> **Task description**
Copy each line of the data beneath in which the word "远见快评" appears.

Material provided below:

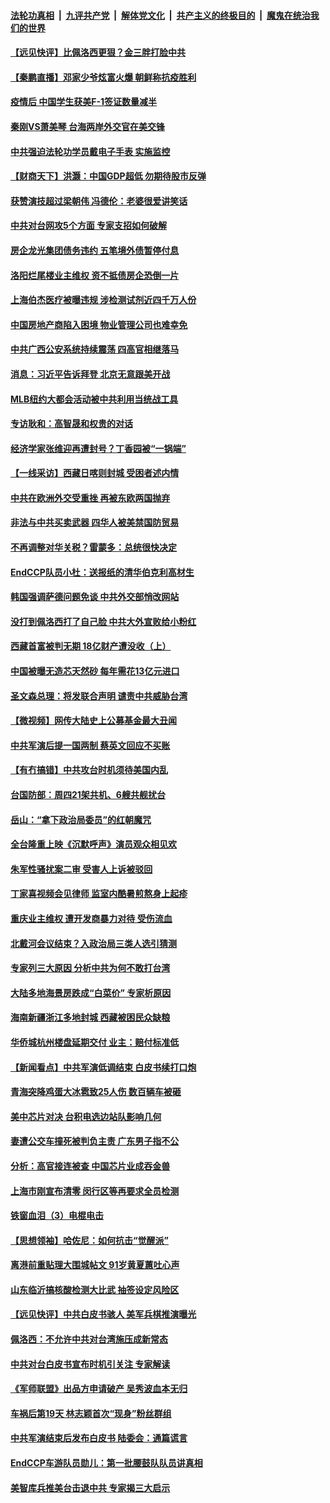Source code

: ####  [法轮功真相](../../../../basic/blob/master/README.md?t=08121001) &nbsp;|&nbsp; [九评共产党](../../../../9ping.md/blob/master/README.md?t=08121001) &nbsp;|&nbsp; [解体党文化](../../../../jtdwh.md/blob/master/README.md?t=08121001)  &nbsp;|&nbsp; [共产主义的终极目的](../../../../gczydzjmd.md/blob/master/README.md?t=08121001) &nbsp;|&nbsp; [魔鬼在统治我们的世界](../../../../mgztzwmdsj.md/blob/master/README.md?t=08121001) 

#### [【远见快评】比佩洛西更狠？金三胖打脸中共](../pages/nsc413/n13800619.md?t=08121001) 

#### [【秦鹏直播】邓家少爷炫富火爆 朝鲜称抗疫胜利](../pages/nsc413/n13800609.md?t=08121001) 

#### [疫情后 中国学生获美F-1签证数量减半](../pages/nsc413/n13800507.md?t=08121001) 

#### [秦刚VS萧美琴 台海两岸外交官在美交锋](../pages/nsc413/n13800556.md?t=08121001) 

#### [中共强迫法轮功学员戴电子手表 实施监控](../pages/nsc413/n13800403.md?t=08121001) 

#### [【财商天下】洪灏：中国GDP超低 勿期待股市反弹](../pages/nsc413/n13800467.md?t=08121001) 

#### [获赞演技超过梁朝伟 冯德伦：老婆很爱讲笑话](../pages/nsc413/n13800597.md?t=08121001) 

#### [中共对台网攻5个方面 专家支招如何破解](../pages/nsc413/n13800427.md?t=08121001) 

#### [房企龙光集团债务违约 五笔境外债暂停付息](../pages/nsc413/n13800595.md?t=08121001) 

#### [洛阳烂尾楼业主维权 资不抵债房企恐倒一片](../pages/nsc413/n13800302.md?t=08121001) 

#### [上海伯杰医疗被曝违规 涉检测试剂近四千万人份](../pages/nsc413/n13800572.md?t=08121001) 

#### [中国房地产商陷入困境 物业管理公司也难幸免](../pages/nsc413/n13799820.md?t=08121001) 

#### [中共广西公安系统持续震荡 四高官相继落马](../pages/nsc413/n13800454.md?t=08121001) 

#### [消息：习近平告诉拜登 北京无意跟美开战](../pages/nsc413/n13800541.md?t=08121001) 

#### [MLB纽约大都会活动被中共利用当统战工具](../pages/nsc413/n13800126.md?t=08121001) 

#### [专访耿和：高智晟和权贵的对话](../pages/nsc413/n13800480.md?t=08121001) 

#### [经济学家张维迎再遭封号？丁香园被“一锅端”](../pages/nsc413/n13800289.md?t=08121001) 

#### [【一线采访】西藏日喀则封城 受困者述内情](../pages/nsc413/n13800282.md?t=08121001) 

#### [中共在欧洲外交受重挫 再被东欧两国抛弃](../pages/nsc413/n13800499.md?t=08121001) 

#### [非法与中共买卖武器 四华人被美禁国防贸易](../pages/nsc413/n13800431.md?t=08121001) 

#### [不再调整对华关税？雷蒙多：总统很快决定](../pages/nsc413/n13800218.md?t=08121001) 

#### [EndCCP队员小杜：送报纸的清华伯克利高材生](../pages/nsc413/n13800311.md?t=08121001) 

#### [韩国强调萨德问题免谈 中共外交部悄改网站](../pages/nsc413/n13800430.md?t=08121001) 

#### [没打到佩洛西打了自己脸 中共大外宣败给小粉红](../pages/nsc413/n13800383.md?t=08121001) 

#### [西藏首富被判无期 18亿财产遭没收（上）](../pages/nsc413/n13800374.md?t=08121001) 

#### [中国被曝无造芯天然砂 每年需花13亿元进口](../pages/nsc413/n13800375.md?t=08121001) 

#### [圣文森总理：将发联合声明 谴责中共威胁台湾](../pages/nsc413/n13800337.md?t=08121001) 

#### [【微视频】网传大陆史上公募基金最大丑闻](../pages/nsc413/n13800399.md?t=08121001) 

#### [中共军演后提一国两制 蔡英文回应不买账](../pages/nsc413/n13800360.md?t=08121001) 

#### [【有冇搞错】中共攻台时机须待美国内乱](../pages/nsc413/n13800361.md?t=08121001) 

#### [台国防部：周四21架共机、6艘共舰扰台](../pages/nsc413/n13800274.md?t=08121001) 

#### [岳山：“拿下政治局委员”的红朝魔咒](../pages/nsc413/n13800177.md?t=08121001) 

#### [全台隆重上映《沉默呼声》演员观众相见欢](../pages/nsc413/n13799850.md?t=08121001) 

#### [朱军性骚扰案二审 受害人上诉被驳回](../pages/nsc413/n13800163.md?t=08121001) 

#### [丁家喜视频会见律师 监室内酷暑煎熬身上起疹](../pages/nsc413/n13800157.md?t=08121001) 

#### [重庆业主维权 遭开发商暴力对待 受伤流血](../pages/nsc413/n13800230.md?t=08121001) 

#### [北戴河会议结束？入政治局三类人选引猜测](../pages/nsc413/n13800226.md?t=08121001) 

#### [专家列三大原因 分析中共为何不敢打台湾](../pages/nsc413/n13800189.md?t=08121001) 

#### [大陆多地海景房跌成“白菜价” 专家析原因](../pages/nsc413/n13800133.md?t=08121001) 

#### [海南新疆浙江多地封城 西藏被困民众缺粮](../pages/nsc413/n13800075.md?t=08121001) 

#### [华侨城杭州楼盘延期交付 业主：赔付标准低](../pages/nsc413/n13800092.md?t=08121001) 

#### [【新闻看点】中共军演低调结束 白皮书续打口炮](../pages/nsc413/n13799806.md?t=08121001) 

#### [青海突降鸡蛋大冰雹致25人伤 数百辆车被砸](../pages/nsc413/n13800006.md?t=08121001) 

#### [美中芯片对决 台积电选边站队影响几何](../pages/nsc413/n13800044.md?t=08121001) 


#### [妻遭公交车撞死被判负主责 广东男子指不公](../pages/nsc413/n13800032.md?t=08121001) 

#### [分析：高官接连被查 中国芯片业成吞金兽](../pages/nsc413/n13799810.md?t=08121001) 

#### [上海市刚宣布清零 闵行区等再要求全员检测](../pages/nsc413/n13799959.md?t=08121001) 

#### [铁窗血泪（3）电棍电击](../pages/nsc413/n13798789.md?t=08121001) 

#### [【思想领袖】哈佐尼：如何抗击“觉醒派”](../pages/nsc413/n13790244.md?t=08121001) 

#### [离港前重贴理大围城帖文 91岁黄夏蕙吐心声](../pages/nsc413/n13799923.md?t=08121001) 

#### [山东临沂搞核酸检测大比武 抽签设定风险区](../pages/nsc413/n13799924.md?t=08121001) 

#### [【远见快评】中共白皮书骇人 美军兵棋推演曝光](../pages/nsc413/n13799913.md?t=08121001) 

#### [佩洛西：不允许中共对台湾施压成新常态](../pages/nsc413/n13799927.md?t=08121001) 

#### [中共对台白皮书宣布时机引关注 专家解读](../pages/nsc413/n13799899.md?t=08121001) 

#### [《军师联盟》出品方申请破产 吴秀波血本无归](../pages/nsc413/n13799860.md?t=08121001) 

#### [车祸后第19天 林志颖首次“现身”粉丝群组](../pages/nsc413/n13799879.md?t=08121001) 

#### [中共军演结束后发布白皮书 陆委会：通篇谎言](../pages/nsc413/n13799874.md?t=08121001) 

#### [EndCCP车游队员勋儿：第一批腰鼓队队员讲真相](../pages/nsc413/n13799669.md?t=08121001) 

#### [美智库兵推美台击退中共 专家揭三大启示](../pages/nsc413/n13799676.md?t=08121001)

End of Material provided.

> **Response**
#### [【远见快评】比佩洛西更狠？金三胖打脸中共](../pages/nsc413/n13800619.md?t=08121001) 
#### [【远见快评】中共白皮书骇人 美军兵棋推演曝光](../pages/nsc413/n13799913.md?t=08121001) 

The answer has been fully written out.